Leite Pereira garantiu também nunca ter sentido qualquer “intromissão no trabalho da redacção” quer da parte da PT quer da Controlinveste: “Não há nenhuma intervenção do senhor Joaquim Oliveira nos conteúdos do jornal”.
Na reunião de 23 de Fevereiro de 2010, Leite Pereira foi ainda questionado pelo PSD sobre as relações do JN com a autarquia do Porto, então presidida por Rui Rio.
O então director do JN referiu que tunham ao longo dos anos existido por parte do município gerido por Rui Rio diversas queixas. Assumiu, ainda, “não querer reabrir feridas antigas” mas revelou que quando o JN integrava o universo da Lusomundo (no tempo da PT) “houve da parte da Câmara do Porto pressões para que a direcção do JN fosse demitida”, era então o PSD quem estava no Governo.
Recorde-se que o presidente da Câmara do Porto, Rui Rio, responsabilizou em Setembro de 2007 os jornalistas por haver “cada vez menos gente na política” e pediu o fim da impunidade na comunicação social.
Vamos por partes. Como há políticos e políticos, há jornalistas e jornalistas. Há directores e directores, há empresários e empresários.
Mas quem foi que fez tudo para transformar os jornalistas em produtores de conteúdos comerciais, em criados de luxo do poder vigente? Quem foi que fez tudo para dar essa impunidade à comunicação social, que não aos jornalistas que o são de facto? Não serão os políticos responsáveis por haver cada vez menos jornalistas na comunicação social?
“Muitos jornalistas pensam que eu não penso mas eu penso”, disse o então o presidente da Câmara do Porto na II Conferência do Clube de Amigos de Vieira, com o tema “Os jogos do poder na comunicação social”.
Ainda bem que Rui Rio pensava… Pena é que agora, ao que parece, tenha deixado de pensar. Esperamos, mesmo assim, que não se esqueça que no Jornalismo também há, ainda há, gente que pensa e que, exactamente por pensar, foi chutada para as prateleiras ou para o desemprego, sem que isso merecesse qualquer acção dos políticos que dizem que pensam.
Com muitas críticas à forma como “alguns jornalistas” trabalham, o autarca social-democrata defendeu o “fim da impunidade” no jornalismo e o fomento da “auto-regulação na comunicação social”.
Rui Rio, talvez embalado por um tema que lhe permitiu dizer o que pensa, esqueceu-se de pensar no que diz. O Jornalismo não é uma actividade acima da lei e nem goza de impunidade. A impunidade a que o autarca se referia, com alguma razão, não respeita ao Jornalismo mas ao comércio jornalístico que, esse sim, está em Portugal nas mãos de autómatos colocados pelos políticos, desde o PSD ao PS, desde o PS ao PSD, nos lugares de decisão e em Angola nas mãos dos autómatos escolhidos pelo MPLA.

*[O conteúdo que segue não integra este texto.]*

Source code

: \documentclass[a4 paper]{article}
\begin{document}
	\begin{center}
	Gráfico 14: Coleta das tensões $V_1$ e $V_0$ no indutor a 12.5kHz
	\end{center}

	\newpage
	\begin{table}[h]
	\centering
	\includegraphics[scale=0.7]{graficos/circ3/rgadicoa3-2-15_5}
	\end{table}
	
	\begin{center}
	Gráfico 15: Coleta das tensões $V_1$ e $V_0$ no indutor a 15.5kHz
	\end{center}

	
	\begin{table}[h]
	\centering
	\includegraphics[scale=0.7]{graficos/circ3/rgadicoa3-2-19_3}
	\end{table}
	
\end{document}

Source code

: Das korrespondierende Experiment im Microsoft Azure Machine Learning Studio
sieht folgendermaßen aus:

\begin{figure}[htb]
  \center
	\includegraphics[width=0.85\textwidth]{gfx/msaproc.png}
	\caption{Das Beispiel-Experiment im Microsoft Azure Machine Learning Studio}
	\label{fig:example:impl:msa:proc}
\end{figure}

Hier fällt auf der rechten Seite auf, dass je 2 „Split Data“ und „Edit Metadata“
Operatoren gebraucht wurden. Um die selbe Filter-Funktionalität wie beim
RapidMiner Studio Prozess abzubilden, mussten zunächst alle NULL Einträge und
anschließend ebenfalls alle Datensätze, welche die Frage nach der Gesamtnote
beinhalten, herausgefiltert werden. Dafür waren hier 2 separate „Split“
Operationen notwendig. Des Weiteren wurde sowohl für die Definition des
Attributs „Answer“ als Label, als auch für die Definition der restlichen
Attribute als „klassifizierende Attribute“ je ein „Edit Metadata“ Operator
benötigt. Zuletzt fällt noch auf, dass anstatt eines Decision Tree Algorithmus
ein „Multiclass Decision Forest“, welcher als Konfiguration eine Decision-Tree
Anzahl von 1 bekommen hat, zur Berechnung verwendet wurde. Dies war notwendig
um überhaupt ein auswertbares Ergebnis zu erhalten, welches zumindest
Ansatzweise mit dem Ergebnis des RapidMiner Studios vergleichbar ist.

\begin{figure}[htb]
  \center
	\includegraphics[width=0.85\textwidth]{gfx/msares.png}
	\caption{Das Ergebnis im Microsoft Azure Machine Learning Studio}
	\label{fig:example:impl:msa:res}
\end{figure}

“Tem de haver mecanismos de defesa das pessoas perante a difamação ou a insinuação que determinados órgãos de comunicação fazem aos políticos”, afirmou Rui Rio. É claro que sim. Mas não é acabando com a liberdade de expressão, como fez o PS com o Estatuto dos Jornalistas, que se altera a situação. Não é acabando com a liberdade de expressão, como faz o MPLA também através da sua sucursal reguladora da comunicação social (ERCA), que se altera a situação.
Ponham, em Portugal e em Angola, seja na política ou no Jornalismo, o primado da competência acima do da subserviência e encontrarão um salutar equilíbrio. Até lá teremos mais subservientes do que competentes, até porque a profissão de subserviente é muito mais, mas muito mais, bem paga.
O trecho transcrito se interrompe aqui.